Agner`s CPU blog

Software optimization resources | E-mail subscription to this blog | www.agner.org

Test results for AMD Ryzen
Author: Tacit Murky Date: 2017-05-05 12:24
Hello, Agner.
Here are latest results from AIDA64 HW-bench for Zen: users.atw.hu/instlatx64/AuthenticAMD0800F11_K17_Zen_InstLatX64.txt . We can see it takes 0.23 cl to execute «2299 LNOP :LNOP8» (8-byte long NOP), which makes it ~35 B/cl. However, it's not clear whether it's from L1I or L0m (mop-cache). Also it's not clear about generating 2 mops by 1 decoder lane: is it possible for all 2-mop instructions or just AVX-256? So, can 2 mops fit in 1 mop-entry of L0m cache, even if it's not AVX-256 instruction? We only know that microcoded instructions are not cacheble, reading directly from mROM. Where „fused“ 2-mop instructions dissolve to 2 distinct mops?

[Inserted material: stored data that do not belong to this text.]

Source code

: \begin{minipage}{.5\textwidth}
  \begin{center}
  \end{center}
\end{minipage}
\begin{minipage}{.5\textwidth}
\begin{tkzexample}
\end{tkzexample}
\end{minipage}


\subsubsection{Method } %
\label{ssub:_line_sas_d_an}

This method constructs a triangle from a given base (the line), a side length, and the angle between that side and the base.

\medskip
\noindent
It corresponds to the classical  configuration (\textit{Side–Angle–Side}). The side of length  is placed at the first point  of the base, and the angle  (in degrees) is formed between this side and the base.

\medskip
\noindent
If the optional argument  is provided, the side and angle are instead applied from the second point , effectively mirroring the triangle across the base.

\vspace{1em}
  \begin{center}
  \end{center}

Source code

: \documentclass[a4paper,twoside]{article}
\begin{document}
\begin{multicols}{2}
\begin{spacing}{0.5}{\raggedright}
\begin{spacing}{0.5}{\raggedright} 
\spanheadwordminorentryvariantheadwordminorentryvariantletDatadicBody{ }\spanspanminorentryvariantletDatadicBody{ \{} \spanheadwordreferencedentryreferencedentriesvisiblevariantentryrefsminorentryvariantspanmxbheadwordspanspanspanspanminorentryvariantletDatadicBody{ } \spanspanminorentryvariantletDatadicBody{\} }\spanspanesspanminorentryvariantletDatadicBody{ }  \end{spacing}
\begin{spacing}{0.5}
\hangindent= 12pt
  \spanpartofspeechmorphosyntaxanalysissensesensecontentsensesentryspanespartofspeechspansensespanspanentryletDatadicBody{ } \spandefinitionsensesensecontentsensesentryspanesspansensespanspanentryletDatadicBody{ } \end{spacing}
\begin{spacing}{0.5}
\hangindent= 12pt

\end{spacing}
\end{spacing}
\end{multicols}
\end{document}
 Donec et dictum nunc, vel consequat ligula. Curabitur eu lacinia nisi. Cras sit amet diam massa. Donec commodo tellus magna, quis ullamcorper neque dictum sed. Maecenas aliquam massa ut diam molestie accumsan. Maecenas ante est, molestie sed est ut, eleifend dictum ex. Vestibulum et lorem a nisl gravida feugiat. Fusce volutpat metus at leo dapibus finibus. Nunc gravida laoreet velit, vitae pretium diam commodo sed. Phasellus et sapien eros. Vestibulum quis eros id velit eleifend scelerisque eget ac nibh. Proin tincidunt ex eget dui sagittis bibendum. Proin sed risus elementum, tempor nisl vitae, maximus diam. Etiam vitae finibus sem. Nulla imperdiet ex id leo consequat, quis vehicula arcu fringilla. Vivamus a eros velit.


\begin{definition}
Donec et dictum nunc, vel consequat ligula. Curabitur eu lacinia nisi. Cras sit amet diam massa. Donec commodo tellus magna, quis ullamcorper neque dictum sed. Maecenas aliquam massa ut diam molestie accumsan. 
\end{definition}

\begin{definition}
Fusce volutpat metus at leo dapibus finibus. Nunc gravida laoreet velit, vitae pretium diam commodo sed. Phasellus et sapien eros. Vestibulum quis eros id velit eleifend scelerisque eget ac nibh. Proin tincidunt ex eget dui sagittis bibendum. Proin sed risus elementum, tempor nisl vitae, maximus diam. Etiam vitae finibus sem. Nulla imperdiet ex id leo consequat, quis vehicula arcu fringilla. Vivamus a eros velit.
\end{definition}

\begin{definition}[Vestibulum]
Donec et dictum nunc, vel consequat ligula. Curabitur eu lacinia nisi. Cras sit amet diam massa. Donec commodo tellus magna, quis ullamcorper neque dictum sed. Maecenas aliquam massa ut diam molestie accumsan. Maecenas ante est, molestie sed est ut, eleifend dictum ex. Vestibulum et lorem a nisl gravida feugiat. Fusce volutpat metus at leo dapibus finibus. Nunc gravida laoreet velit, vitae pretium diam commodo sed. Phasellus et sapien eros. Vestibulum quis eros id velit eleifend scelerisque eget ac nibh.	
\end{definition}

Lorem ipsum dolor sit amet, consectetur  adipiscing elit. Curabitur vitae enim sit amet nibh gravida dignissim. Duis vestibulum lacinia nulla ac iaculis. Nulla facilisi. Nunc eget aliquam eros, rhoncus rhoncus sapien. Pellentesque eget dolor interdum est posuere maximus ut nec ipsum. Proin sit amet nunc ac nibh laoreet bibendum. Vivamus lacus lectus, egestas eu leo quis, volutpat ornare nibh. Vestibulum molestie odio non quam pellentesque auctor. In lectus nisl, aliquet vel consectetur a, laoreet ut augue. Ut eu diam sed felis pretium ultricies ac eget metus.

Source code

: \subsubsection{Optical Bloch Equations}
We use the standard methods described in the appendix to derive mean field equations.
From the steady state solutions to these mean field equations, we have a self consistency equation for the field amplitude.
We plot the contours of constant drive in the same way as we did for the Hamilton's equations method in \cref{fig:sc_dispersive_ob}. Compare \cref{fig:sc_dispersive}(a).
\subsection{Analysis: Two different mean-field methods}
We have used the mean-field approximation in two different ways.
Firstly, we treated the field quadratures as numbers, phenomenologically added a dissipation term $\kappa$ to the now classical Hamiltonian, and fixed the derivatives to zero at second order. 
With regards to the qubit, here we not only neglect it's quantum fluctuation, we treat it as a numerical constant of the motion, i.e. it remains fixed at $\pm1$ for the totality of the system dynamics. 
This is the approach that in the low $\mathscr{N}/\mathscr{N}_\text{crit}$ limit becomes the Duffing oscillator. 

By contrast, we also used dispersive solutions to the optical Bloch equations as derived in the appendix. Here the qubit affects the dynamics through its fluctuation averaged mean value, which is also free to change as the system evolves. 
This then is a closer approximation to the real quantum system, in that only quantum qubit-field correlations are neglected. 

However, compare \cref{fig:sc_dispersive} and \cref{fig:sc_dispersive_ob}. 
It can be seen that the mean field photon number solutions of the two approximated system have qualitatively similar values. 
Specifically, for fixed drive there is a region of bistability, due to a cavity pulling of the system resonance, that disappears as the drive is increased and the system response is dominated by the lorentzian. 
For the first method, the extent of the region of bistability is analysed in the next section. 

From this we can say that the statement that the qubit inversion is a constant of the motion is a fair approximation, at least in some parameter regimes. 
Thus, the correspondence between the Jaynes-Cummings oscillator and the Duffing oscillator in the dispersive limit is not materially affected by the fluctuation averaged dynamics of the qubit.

It is important to know topology and restrictions of L0m. Code portion from L1I (32 B probably) generate certain amount of mops to be cached. Intel CPU requires cached 32 B portion to have 1-18 mops to fit into 1-3 L0m lines (6-mop each), all located in a common set. And it's not possible to break multi-mop instruction between lines. A cached portion must have only 1 entry (at its start); jumping in the middle will cause a miss and refill, so there can be copies of same portion with different entry points. And there is a maximum of 2 jumps per line. Zen must have similar rules, that must be tested. Remember: some 4 years ago you did a test of Sandy Bridge's L0m and send me xls-file with some interesting results. I hope you still got that code.

Eviction policy is also important. Is L0m inclusive with L1I? Will L0m flush on context switch? But we do know that L0m will statically divide for 2 threads. Also, L0m decreases branch misspredict penalty (if target address is cached) — by yet unknown value. Is it possible to read a line for one thread and write for another in the same cycle?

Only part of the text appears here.